13 02 22

Sur les berges du fleuve qui tra­verse la ville, une pièce d’un euro dans la vase, l’effigie du roi d’Espagne au pied du châ­teau d’Amboise, tout crot­té.
Dans les jar­dins autour de nous, l’indésirable, ou le sur­gis­se­ment du prin­temps, se résume à l’apparition de pâque­rettes sur les pelouses.
Cela déferle, une gelée grise, vague for­mée de nano-machines, masse homo­gène et inco­lore de machines invi­sibles à l’œil nu, et qui se répliquent d’une manière effré­née.

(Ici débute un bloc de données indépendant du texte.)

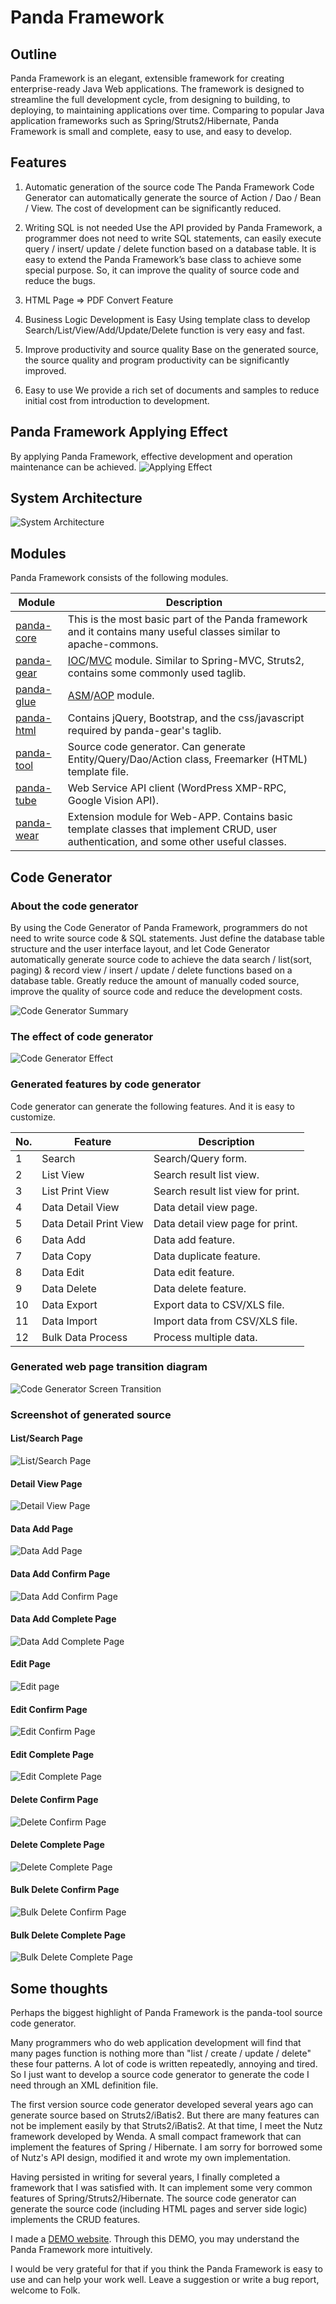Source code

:  Panda Framework
=================

## Outline
Panda Framework is an elegant, extensible framework for creating enterprise-ready Java Web applications. 
The framework is designed to streamline the full development cycle, from designing to building, to deploying, to maintaining applications over time. 
Comparing to popular Java application frameworks such as Spring/Struts2/Hibernate, Panda Framework is small and complete, easy to use, and easy to develop.


## Features
1. Automatic generation of the source code
The Panda Framework Code Generator can automatically generate the source of Action / Dao / Bean / View. The cost of development can be significantly reduced.

2. Writing SQL is not needed 
Use the API provided by Panda Framework, a programmer does not need to write SQL statements, can easily execute query / insert/ update / delete function based on a database table. It is easy to extend the Panda Framework’s base class to achieve some special purpose. So, it can improve the quality of source code and reduce the bugs. 

3. HTML Page ⇒ PDF Convert Feature

4. Business Logic Development is Easy
Using template class to develop Search/List/View/Add/Update/Delete function is very easy and fast. 

5. Improve productivity and source quality
Base on the generated source, the source quality and program productivity can be significantly improved. 

6. Easy to use
We provide a rich set of documents and samples to reduce initial cost from introduction to development.


## Panda Framework Applying Effect 
By applying Panda Framework, effective development and operation maintenance can be achieved. 
![Applying Effect](imgs/pandafw-apply-effect_en.jpg)


## System Architecture
![System Architecture](imgs/pandafw-app-structure.jpg)


## Modules
Panda Framework consists of the following modules.

 | Module                         | Description                                                               |
 |--------------------------------|---------------------------------------------------------------------------|
 | [panda-core](core/index_en.md) | This is the most basic part of the Panda framework and it contains many useful classes similar to apache-commons.  |
 | [panda-gear](gear/index_en.md) | [IOC](gear/ioc/ioc_en.md)/[MVC](gear/mvc/mvc_en.md) module. Similar to Spring-MVC, Struts2, contains some commonly used taglib. |
 | [panda-glue](glue/index_en.md) | [ASM](glue/asm_en.md)/[AOP](glue/aop_en.md) module.                  |
 | [panda-html](html/index_en.md) | Contains jQuery, Bootstrap, and the css/javascript required by panda-gear's taglib. |
 | [panda-tool](tool/index_en.md) | Source code generator. Can generate Entity/Query/Dao/Action class, Freemarker (HTML) template file. |
 | [panda-tube](tube/index_en.md) | Web Service API client (WordPress XMP-RPC, Google Vision API).                     |
 | [panda-wear](wear/index_en.md) | Extension module for Web-APP. Contains basic template classes that implement CRUD, user authentication, and some other useful classes. |


## Code Generator

### About the code generator
By using the Code Generator of Panda Framework, programmers do not need to write source code & SQL statements. 
Just define the database table structure and the user interface layout, 
and let Code Generator automatically generate source code to achieve the data search / list(sort, paging) & record view / insert / update / delete functions based on a database table. 
Greatly reduce the amount of manually coded source, improve the quality of source code and reduce the development costs.

![Code Generator Summary](imgs/codegen-summary_en.jpg)


### The effect of code generator
![Code Generator Effect](imgs/codegen-effect_en.jpg)


### Generated features by code generator
Code generator can generate the following features. And it is easy to customize.

 | No. | Feature                | Description |
 |-----|------------------------|-------------|
 | 1   | Search                 | Search/Query form.                 |
 | 2   | List View              | Search result list view.           |
 | 3   | List Print View        | Search result list view for print. |
 | 4   | Data Detail View       | Data detail view page.             |
 | 5   | Data Detail Print View | Data detail view page for print.   |
 | 6   | Data Add               | Data add feature.                  |
 | 7   | Data Copy              | Data duplicate feature.            |
 | 8   | Data Edit              | Data edit feature.                 |
 | 9   | Data Delete            | Data delete feature.               |
 | 10  | Data Export            | Export data to CSV/XLS file.       |
 | 11  | Data Import            | Import data from CSV/XLS file.     |
 | 12  | Bulk Data Process      | Process multiple data.             |


### Generated web page transition diagram
![Code Generator Screen Transition](imgs/codegen-screen-transition_en.jpg)


### Screenshot of generated source

#### List/Search Page
![List/Search Page](imgs/codegen-s-list.jpg)

#### Detail View Page
![Detail View Page](imgs/codegen-s-view.jpg)

#### Data Add Page
![Data Add Page](imgs/codegen-s-add.jpg)

#### Data Add Confirm Page
![Data Add Confirm Page](imgs/codegen-s-add-confirm.jpg)

#### Data Add Complete Page
![Data Add Complete Page](imgs/codegen-s-add-success.jpg)

#### Edit Page
![Edit page](imgs/codegen-s-edit.jpg)

#### Edit Confirm Page
![Edit Confirm Page](imgs/codegen-s-edit-confirm.jpg)

#### Edit Complete Page
![Edit Complete Page](imgs/codegen-s-edit-success.jpg)

#### Delete Confirm Page
![Delete Confirm Page](imgs/codegen-s-delete-confirm.jpg)

#### Delete Complete Page
![Delete Complete Page](imgs/codegen-s-delete-success.jpg)

#### Bulk Delete Confirm Page
![Bulk Delete Confirm Page](imgs/codegen-s-bdelete-confirm.jpg)

#### Bulk Delete Complete Page
![Bulk Delete Complete Page](imgs/codegen-s-bdelete-success.jpg)



Some thoughts
---------------------------

Perhaps the biggest highlight of Panda Framework is the panda-tool source code generator.

Many programmers who do web application development will find that many pages function is nothing more than "list / create / update / delete" these four patterns.
A lot of code is written repeatedly, annoying and tired. So I just want to develop a source code generator to generate the code I need through an XML definition file.

The first version source code generator developed several years ago can generate source based on Struts2/iBatis2. 
But there are many features can not be implement easily by that Struts2/iBatis2. 
At that time, I meet the Nutz framework developed by Wenda. A small compact framework that can implement the features of Spring / Hibernate.
I am sorry for borrowed some of Nutz's API design, modified it and wrote my own implementation.

Having persisted in writing for several years, I finally completed a framework that I was satisfied with. 
It can implement some very common features of Spring/Struts2/Hibernate. 
The source code generator can generate the source code (including HTML pages and server side logic) implements the CRUD features.

I made a [DEMO website](http://pandafw.ga). Through this DEMO, you may understand the Panda Framework more intuitively.

I would be very grateful for that if you think the Panda Framework is easy to use and can help your work well.
Leave a suggestion or write a bug report, welcome to Folk.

La crainte com­mune d’un com­plet rem­plis­sage, le com­plot de la ter­reur-du-rem­plis­sage, et sa réponse, le désir de faire le vide, le désir de vider.
Je ne passe jamais devant un fétiche de bois, un Bouddha doré, une idole mexi­caine sans me dire : c’est peut-être le vrai dieu.
Les sculp­tures de jar­din, les peluches, l’ensemble des ani­maux for­més par les mains de l’homme dans le lotis­se­ment, jetés dans un creu­set, fon­dus tous ensemble jusqu’à deve­nir une masse homo­gène, une lave.